Cytoskeleton Vimentin Disruption of Mouse Sertoli Cells Injured by Nitrogen Mustard In Vitro

ABSTRACT: Reproductive toxicity is one of the potential side effects of anticancer alkylating agents, with potential effects on vimentin intermediate filaments, one of the main components of the Sertoli cytoskeleton. Research suggests ( Aumuller et al, 1988 ; Aumuller et al, 1992 ) that the highly organized and active Sertoli cytoskeleton is important in spermatogenesis. The aim of the current study was to investigate the effects of alkylating agents on vimentin filament expression in vitro. Sertoli cells, isolated from 20‐day‐old mice testes, were cultured for 5 days and then incubated with 0, 50, 100, and 200 μmol/L nitrogen mustard (HN2).

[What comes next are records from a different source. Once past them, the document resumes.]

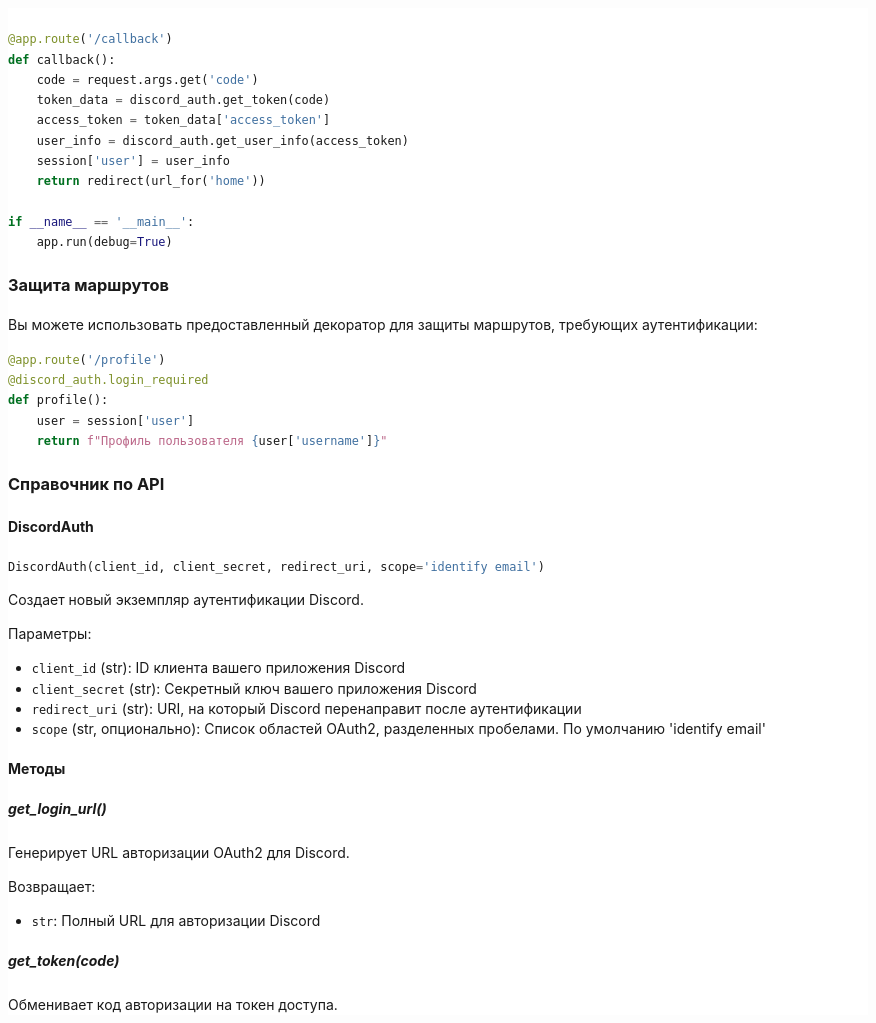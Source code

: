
 ```python

@app.route('/callback')
def callback():
    code = request.args.get('code')
    token_data = discord_auth.get_token(code)
    access_token = token_data['access_token']
    user_info = discord_auth.get_user_info(access_token)
    session['user'] = user_info
    return redirect(url_for('home'))

if __name__ == '__main__':
    app.run(debug=True)
```

### Защита маршрутов

Вы можете использовать предоставленный декоратор для защиты маршрутов, требующих аутентификации:

```python
@app.route('/profile')
@discord_auth.login_required
def profile():
    user = session['user']
    return f"Профиль пользователя {user['username']}"
```

### Справочник по API

#### DiscordAuth

```python
DiscordAuth(client_id, client_secret, redirect_uri, scope='identify email')
```

Создает новый экземпляр аутентификации Discord.

Параметры:
- `client_id` (str): ID клиента вашего приложения Discord
- `client_secret` (str): Секретный ключ вашего приложения Discord
- `redirect_uri` (str): URI, на который Discord перенаправит после аутентификации
- `scope` (str, опционально): Список областей OAuth2, разделенных пробелами. По умолчанию 'identify email'

#### Методы

##### get_login_url()

Генерирует URL авторизации OAuth2 для Discord.

Возвращает:
- `str`: Полный URL для авторизации Discord

##### get_token(code)

Обменивает код авторизации на токен доступа.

Morphologic changes in Sertoli cells were observed per 30‐minute interval at 12‐hour exposure time points to 100 μmol/L HN2. Vimentin expression was investigated by immunocytochemistry at 6 hours and 24 hours posttreatment and reverse transcriptase polymerase chain reaction and Western blot at 12 hours posttreatment with 50, 100, and 200 μmol/L HN2. Exposure to HN2 resulted in a comparatively small Sertoli cell body with diminished cytoplasm. Sertoli cells were shrunk or detached. Cytoskeletal disruption increased with increasing HN2 concentration. The optical density values of vimentin antibody and expression of vimentin mRNA and protein were significantly decreased with increasing concentration of HN2. Significant treatment dose‐dependent and time‐dependent differences of vimentin mRNA and protein expression levels were also noted. Our data suggest that the change in the biochemical properties of vimentin may indicate that one of the mechanisms of reproductive toxicity resulting from HN2 is disruption of Sertoli cell vimentin filament structure, accompanied by a down‐regulation of vimentin expression.